To get things going, I suggest that the following clause could be added to the current law:

- the ball must be thrown so that at some point in its trajectory and before it touches the ground or another player it must reach a point higher than the point at which it was released.

Do you agree that this is how we do and should interpret the current law? And if so, can we improve on the suggested wording?
 

JamesL

RefChat Addict
Level 3 Referee
I think that most of us on this thread think that the current law is at the very least badly written. And I think that “football expects” a throw-in propelled in downwards direction - a “spike” throw - to be penalized even if the current law does not make this totally clear.

So let’s try and agree what we think the law should say that best reflects how we interpret it, and what the players we normally encounter expect.

To get things going, I suggest that the following clause could be added to the current law:

- the ball must be thrown so that at some point in its trajectory and before it touches the ground or another player it must reach a point higher than the point at which it was released.

Do you agree that this is how we do and should interpret the current law?
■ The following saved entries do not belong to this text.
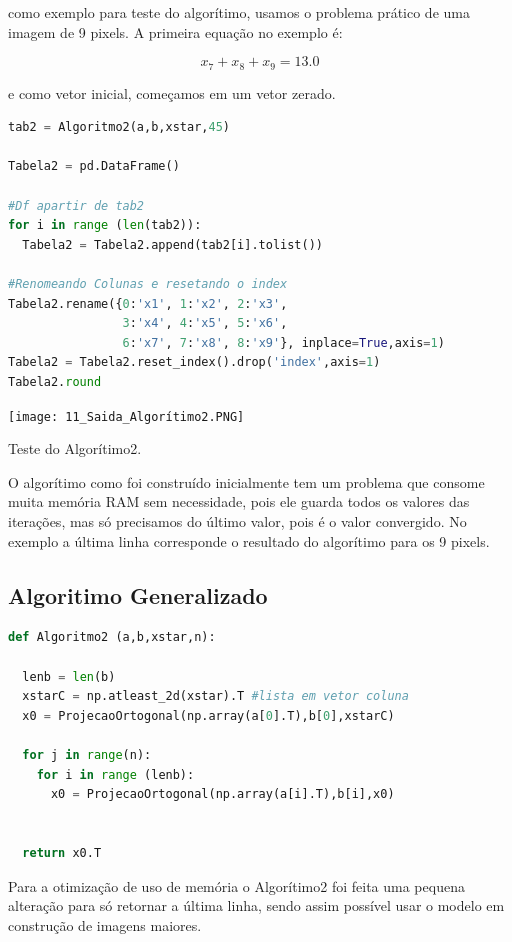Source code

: \documentclass[a4paper, 12pt]{article}
\begin{document}
como exemplo para teste do algorítimo, usamos o problema prático de uma imagem de 9 pixels. A primeira equação no exemplo é:

$$x_7+x_8+x_9=13.0$$

e como vetor inicial, começamos em um vetor zerado.

\begin{lstlisting}[language=Python, caption=Calculo e Saída, label=Algoritimo2_saida]
tab2 = Algoritmo2(a,b,xstar,45)

Tabela2 = pd.DataFrame()

#Df apartir de tab2
for i in range (len(tab2)):
  Tabela2 = Tabela2.append(tab2[i].tolist())

#Renomeando Colunas e resetando o index
Tabela2.rename({0:'x1', 1:'x2', 2:'x3', 
                3:'x4', 4:'x5', 5:'x6',
                6:'x7', 7:'x8', 8:'x9'}, inplace=True,axis=1)
Tabela2 = Tabela2.reset_index().drop('index',axis=1)
Tabela2.round
\end{lstlisting}

\begin{center}
    \texttt{[image: 11\_Saida\_Algorítimo2.PNG]}
    
    Teste do Algorítimo2.
\end{center}

O algorítimo como foi construído inicialmente tem um problema que consome muita memória RAM sem necessidade, pois ele guarda todos os valores das iterações, mas só precisamos do último valor, pois é o valor convergido. No exemplo a última linha corresponde o resultado do algorítimo para os 9 pixels.

\subsection{Algoritimo Generalizado}

\begin{lstlisting}[language=Python, caption=Algorítimo Generalizado, label=AlgoritimoGeneralizado]
def Algoritmo2 (a,b,xstar,n):
  
  lenb = len(b)
  xstarC = np.atleast_2d(xstar).T #lista em vetor coluna
  x0 = ProjecaoOrtogonal(np.array(a[0].T),b[0],xstarC)

  for j in range(n):
    for i in range (lenb):
      x0 = ProjecaoOrtogonal(np.array(a[i].T),b[i],x0)
   
  
  return x0.T
\end{lstlisting}

Para a otimização de uso de memória o Algorítimo2 foi feita uma pequena alteração para só retornar a última linha, sendo assim possível usar o modelo em construção de imagens maiores.
\end{document}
And if so, can we improve on the suggested wording?
Or we could just stop wrongly penalising legal throw ins... And then if the law makers want that particular type of throw to be a foul they can legislate as such

It amazes me how people are able to see into the minds of the law makers and assume they mean something completely different to what is written.
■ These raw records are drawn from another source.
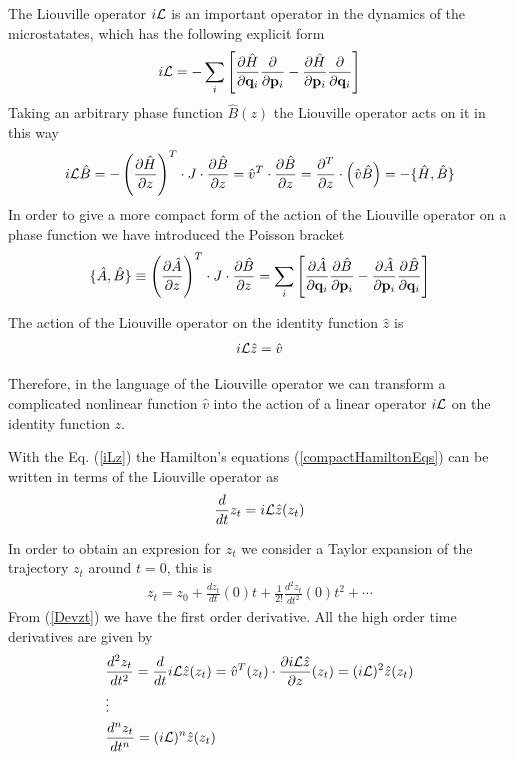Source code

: \documentclass[a4paper,openright,12pt]{book}
\begin{document}
The Liouville operator $i{\cal L}$ is an important operator in the dynamics of the microstatates, which has the following explicit form 
\begin{equation}
    i{\cal L} = -
    \sum_i\left[\frac{\partial \hat{H}}{\partial {\bf q}_i}
\frac{\partial    }{\partial {\bf p}_i}-
\frac{\partial \hat{H}}{\partial {\bf p}_i}
\frac{\partial }{\partial {\bf q}_i}\right]
\label{iL}
\end{equation}
Taking an arbitrary phase function $\hat{B}(z)$ the Liouville operator acts on it in this way
\begin{align}
  i{\cal L}\hat{B}=-\left(\frac{\partial\hat{H}}{\partial z}\right)^T\cdot J\cdot\frac{\partial\hat{B}}{\partial z}
  =\hat{v}^T\cdot\frac{\partial\hat{B}}{\partial z}
  = \frac{\partial^T}{\partial z}\cdot\left(\hat{v}\hat{B}\right) 
  = -\{\hat{H},\hat{B}\}
  \label{iLB}
\end{align}
In order to give a more compact form of the action of the Liouville operator on a phase function we have introduced the Poisson bracket
\begin{align}
  \{\hat{A},\hat{B}\}\equiv\left(\frac{\partial\hat{A}}{\partial z}\right)^T\cdot J\cdot\frac{\partial\hat{B}}{\partial z}= 
  \sum_i\left[\frac{\partial \hat{A}}{\partial {\bf q}_i}
    \frac{\partial \hat{B}}{\partial {\bf p}_i}-          
    \frac{\partial \hat{A}}{\partial {\bf p}_i}
  \frac{\partial\hat{B} }{\partial {\bf q}_i}\right]
    \label{PoissonBracket}
\end{align}

The action of the Liouville operator on the identity function $\hat{z}$ is
\begin{align}
  i{\cal L} \hat{z} = \hat{v}
  \label{iLz}
\end{align}

Therefore, in the language of the Liouville operator we can transform a complicated nonlinear function $\hat{v}$ into the action of a linear operator $i{\cal L}$ on the identity function $z$.

With the Eq. (\ref{iLz}) the Hamilton's equations (\ref{compactHamiltonEqs}) can be written in terms of the Liouville operator as
\begin{align}
  \frac{d}{dt}z_t=i{\cal L}\hat{z}(z_t)
  \label{Devzt}
\end{align}

In order to obtain an expresion for $z_t$ we consider a Taylor expansion of the trajectory $z_t$ around $t=0$, this is
\begin{align}
    z_t=z_0+\frac{dz_t}{dt}(0)t+\frac{1}{2!}\frac{d^2z_t}{dt^2}(0)t^2+\cdots
    \label{ztExp}
\end{align}
From (\ref{Devzt}) we have the first order derivative. All the high order time derivatives are given by
\begin{align}
    &\frac{d^2z_t}{dt^2} = \frac{d}{dt}i{\cal L}\hat{z}(z_t)
    =\hat{v}^T(z_t)\cdot\frac{\partial i{\cal L}\hat{z}}{\partial z}(z_t)
    =(i{\cal L})^2\hat{z}(z_t) \nonumber \\ 
    &\vdots \nonumber \\ 
    &\frac{d^n z_t}{dt^n} =(i{\cal L})^n\hat{z}(z_t)
\end{align}
\end{document}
Football expects what football is shown, so when football is shown the wrong thing, they expect wrong decisions.
 

PaulB

New Member
Level 5 Referee
Let’s have a look at the development of the throw-in law. The development of the laws can shape “what football expects.”

The key developments of the law are:

1863
  • The throw-in is taken from where the ball crossed the touch line.
  • The first player to reach the ball throws it in
  • The ball is thrown (i.e. not dropped)
  • The throw must be at right angles to the touchline
1866
  • The thrower may not play the ball again until it has been played by another player
1871
  • The ball must travel at least 6 yards
1877
  • The ball could now be thrown in any direction. This was then explicitly stated in the laws until 1997.
1883
This was when the law introduced several new provisions which make it recognizable today. “The thrower, facing the field of play, shall hold the ball above his head and throw it with both hands.”
  • “facing the field of play” outlaws a backwards throw over the head
  • “held above the head” outlaws underarm throws
  • “with both hands” means that the ball cannot be bowled, goalkeeper style, thus limiting the distance of the throw.
  • The 6-yard stipulation was removed
1889
  • The throw-in is now awarded to the opposite side to that which kicked it out.
1939
  • The law was reworded slightly and the phrase “at the moment of delivering the ball” was first used. “The thrower shall deliver the ball … from over his head.”
1952
  • There was no change to the law, but the following IFAB decision was recorded in the 1952 edition of the Universal Guide, a publication designed to bring uniformity to interpretation of the laws across the globe:
    "Law 15 states that 'the thrower shall deliver the ball from over his head.' This implies that the throwing movement shall commence from a position over the head. Some officials have a mistaken impression that this phrase means that the ball must leave the hands when overhead. This is a physical impossibility unless the hands are checked in this position. A natural throwing movement starting from over the head will always result in the ball leaving the hands when they are some slight distance in front of the vertical plane of the body. A player satisfies the conditions of throwing if he starts the throw from over his head and the movement is continuous until the point of release."
  • So this law has been generating controversy for at least 70 years! Unfortunately the decision does not clarify anything: is any point of release allowed, or is it limited to “some slight distance in front of … the body” and if so, how slight?
1965
  • the law was amended, in line with the proposal of an IFAB Committee of Study, to “The thrower shall deliver the ball from behind and over his head” (my italics). I cannot find the reason why. Was it to ensure that the ball was not thrown downwards? Or possibly to make it quite clear that basketball-style throws (start with hands in front of the chest and extend them to a release point above the head) were not allowed?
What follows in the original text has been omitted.